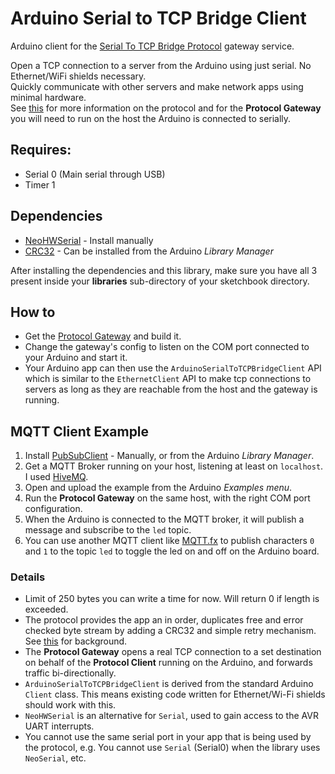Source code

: # Arduino Serial to TCP Bridge Client
Arduino client for the [Serial To TCP Bridge Protocol](https://github.com/RoanBrand/SerialToTCPBridgeProtocol) gateway service.

Open a TCP connection to a server from the Arduino using just serial. No Ethernet/WiFi shields necessary.  
Quickly communicate with other servers and make network apps using minimal hardware.  
See [this](https://github.com/RoanBrand/SerialToTCPBridgeProtocol) for more information on the protocol and for the **Protocol Gateway** you will need to run on the host the Arduino is connected to serially.  

## Requires:
- Serial 0 (Main serial through USB)
- Timer 1

## Dependencies
- [NeoHWSerial](https://github.com/SlashDevin/NeoHWSerial) - Install manually
- [CRC32](https://github.com/bakercp/CRC32) - Can be installed from the Arduino *Library Manager*

After installing the dependencies and this library, make sure you have all 3 present inside your **libraries** sub-directory of your sketchbook directory.  

## How to
- Get the [Protocol Gateway](https://github.com/RoanBrand/SerialToTCPBridgeProtocol) and build it.
- Change the gateway's config to listen on the COM port connected to your Arduino and start it.
- Your Arduino app can then use the `ArduinoSerialToTCPBridgeClient` API which is similar to the `EthernetClient` API to make tcp connections to servers as long as they are reachable from the host and the gateway is running.


## MQTT Client Example
1. Install [PubSubClient](https://github.com/knolleary/pubsubclient) - Manually, or from the Arduino *Library Manager*.
2. Get a MQTT Broker running on your host, listening at least on `localhost`. I used [HiveMQ](www.hivemq.com).
3. Open and upload the example from the Arduino *Examples menu*.
4. Run the **Protocol Gateway** on the same host, with the right COM port configuration.
5. When the Arduino is connected to the MQTT broker, it will publish a message and subscribe to the `led` topic.
6. You can use another MQTT client like [MQTT.fx](http://mqttfx.jfx4ee.org) to publish characters `0` and `1` to the topic `led` to toggle the led on and off on the Arduino board.

### Details
- Limit of 250 bytes you can write a time for now. Will return 0 if length is exceeded.
- The protocol provides the app an in order, duplicates free and error checked byte stream by adding a CRC32 and simple retry mechanism. See [this](https://en.wikibooks.org/wiki/Serial_Programming/Error_Correction_Methods) for background.
- The **Protocol Gateway** opens a real TCP connection to a set destination on behalf of the **Protocol Client** running on the Arduino, and forwards traffic bi-directionally.
- `ArduinoSerialToTCPBridgeClient` is derived from the standard Arduino `Client` class. This means existing code written for Ethernet/Wi-Fi shields should work with this.
- `NeoHWSerial` is an alternative for `Serial`, used to gain access to the AVR UART interrupts.
- You cannot use the same serial port in your app that is being used by the protocol, e.g. You cannot use `Serial` (Serial0) when the library uses `NeoSerial`, etc.
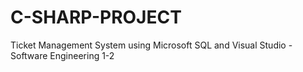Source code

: # C-SHARP-PROJECT
Ticket Management System using Microsoft SQL and Visual Studio - Software Engineering 1-2

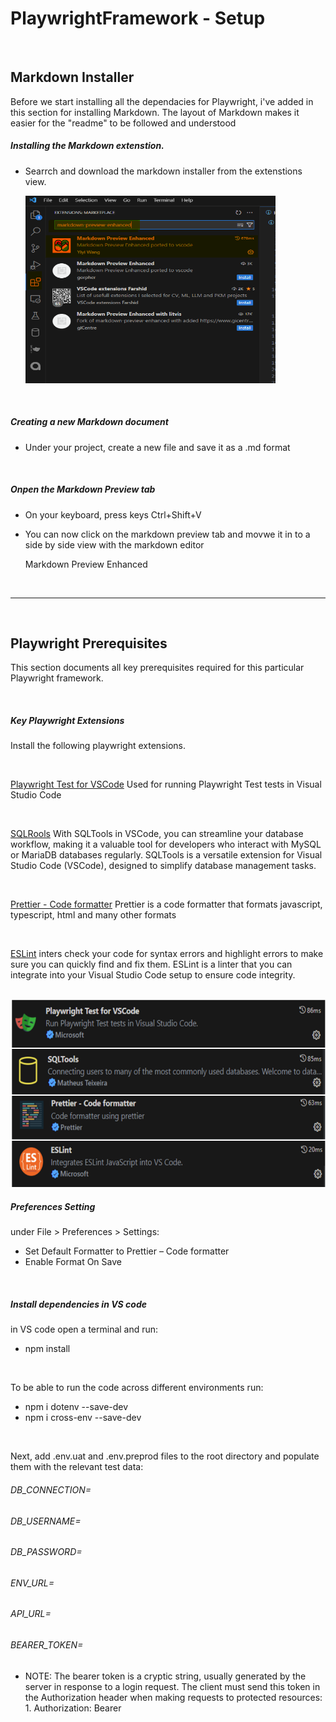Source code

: # PlaywrightFramework - Setup

<br>

## Markdown Installer

Before we start installing all the dependacies for Playwright, i've added in this section for installing Markdown. The layout of Markdown makes it easier for the "readme" to be followed and understood

##### Installing the Markdown extenstion.

- Searrch and download the markdown installer from the extenstions view.

  <img src="Readme_Imagaes/Markkdown Notes.png" alt="Sample Image" width="400" height="300">

<br>

##### Creating a new Markdown document

- Under your project, create a new file and save it as a .md format

<br>

##### Onpen the Markdown Preview tab

- On your keyboard, press keys Ctrl+Shift+V
- You can now click on the markdown preview tab and movwe it in to a side by side view with the markdown editor

  Markdown Preview Enhanced

<br>

---

<br>

## Playwright Prerequisites

This section documents all key prerequisites required for this particular Playwright framework.

<br>

##### Key Playwright Extensions

Install the following playwright extensions.

<br>

<u> Playwright Test for VSCode</u>
Used for running Playwright Test tests in Visual Studio Code

<br>

<u>SQLRools</u>
With SQLTools in VSCode, you can streamline your database workflow, making it a valuable tool for developers who interact with MySQL or MariaDB databases regularly. SQLTools is a versatile extension for Visual Studio Code (VSCode), designed to simplify database management tasks.

<br>

<u> Prettier - Code formatter</u>
Prettier is a code formatter that formats javascript, typescript, html and many other formats

<br>

<u>ESLint</u>
inters check your code for syntax errors and highlight errors to make sure you can quickly find and fix them. ESLint is a linter that you can integrate into your Visual Studio Code setup to ensure code integrity.

<br>

  <img src="Readme_Imagaes\Playwright Extensions.png" alt="Sample Image" width="600" height="300">

<br>

##### Preferences Setting

under File > Preferences > Settings:

- Set Default Formatter to Prettier – Code formatter
- Enable Format On Save

<br>

##### Install dependencies in VS code

in VS code open a terminal and run:

- npm install

<br>

To be able to run the code across different environments run:

- npm i dotenv --save-dev
- npm i cross-env --save-dev

<br>

Next, add .env.uat and .env.preprod files to the root directory and populate them with the relevant test data:

###### DB_CONNECTION=

###### DB_USERNAME=

###### DB_PASSWORD=

###### ENV_URL=

###### API_URL=

###### BEARER_TOKEN=

- NOTE: The bearer token is a cryptic string, usually generated by the server in response to a login request. The client must send this token in the Authorization header when making requests to protected resources: 1. Authorization: Bearer
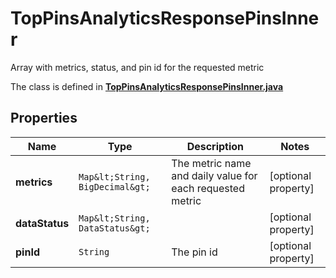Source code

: 

# TopPinsAnalyticsResponsePinsInner

Array with metrics, status, and pin id for the requested metric

The class is defined in **[TopPinsAnalyticsResponsePinsInner.java](../../src/main/java/org/openapitools/model/TopPinsAnalyticsResponsePinsInner.java)**

## Properties

Name | Type | Description | Notes
------------ | ------------- | ------------- | -------------
**metrics** | `Map&lt;String, BigDecimal&gt;` | The metric name and daily value for each requested metric |  [optional property]
**dataStatus** | `Map&lt;String, DataStatus&gt;` |  |  [optional property]
**pinId** | `String` | The pin id |  [optional property]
***
Requirement: Go through the material and copy every line in which the word "TopPinsAnalyticsResponsePinsInner" occurs.

Written response:
# TopPinsAnalyticsResponsePinsInner
The class is defined in **[TopPinsAnalyticsResponsePinsInner.java](../../src/main/java/org/openapitools/model/TopPinsAnalyticsResponsePinsInner.java)**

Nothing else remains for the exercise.